LGBT+ history month: Body

The theme of this year’s LGBT+ History Month is ‘Body, Mind, Spirit.’ To celebrate and recognize this, the School of English’s Centre for Gender, Sexuality and Writing has put together a list of poems available online—written by LGBT+ poets—that explore and reflect these themes.

Whether you’re a budding LGBT+ poet or simply a reader looking to engage with LGBT+ poetry, this list offers access to a range of voices each articulating individual experiences of what mind, body and spirit can mean.

Small Talk by Alok Vaid-Menon, an Indian-American gender-non-conforming transfeminine writer and performance artist (they/them), is a prose poem about interconnectedness, forms of relation and the ways in which we create ourselves through language.

“as if language is all that we are. i believe that we are more than language.”

 I Sing the Body Electric by nineteenth century American poet Walt Whitman (he/him) is a joyful celebration of the human body in all its forms and constituent parts; an exuberant and triumphant love-letter to the human corporeal form.

 “The lung-sponges, the stomach-sac, the bowels sweet and clean, / The brain in its folds inside the skull-frame”

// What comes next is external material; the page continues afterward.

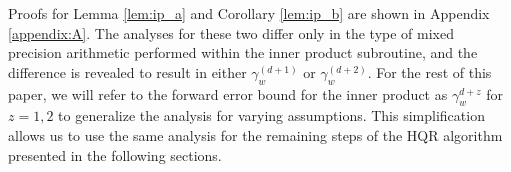 Proofs for Lemma \ref{lem:ip_a} and Corollary \ref{lem:ip_b} are shown in Appendix \ref{appendix:A}.
The analyses for these two differ only in the type of mixed precision arithmetic performed within the inner product subroutine, and the difference is revealed to result in either $\gamma_w^{(d+1)}$ or $\gamma_w^{(d+2)}$.
For the rest of this paper, we will refer to the forward error bound for the inner product as $\gamma_w^{d+z}$ for $z=1,2$ to generalize the analysis for varying assumptions.
This simplification allows us to use the same analysis for the remaining steps of the HQR algorithm presented in the following sections.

our happiness by queer American poet Eileen Myles (they/them) captures a reflective moment of quotidian beauty. A poem of quiet connection, it recreates in short lines of sparing, unworked language, the remarkable in the everyday and the contentment to be found in small, shared human intimacies.

“later we stayed / in the darkened / apt. you sick / in bed & me / writing ambitiously / by candle light / in thin blue/ books”

To the Man Who Shouted “I Like Pork Fried Rice” at Me on the Street by queer Korean-American poet Franny Choi (she/her) is a ruthless critique of the racialized objectification and sexualized exoticization of Asian women. Reflecting back, with fierce irony, a multitude of stereotypes and tropes about women—and Asian women in particular—the poem is a powerful reclamation of identity from the mire of Western patriarchy.

“taste like dried squid. lips puffy / with salt. lips brimming / with foreign so call me / pork. curly-tailed obscenity / been playing in the mud. dirty meat.”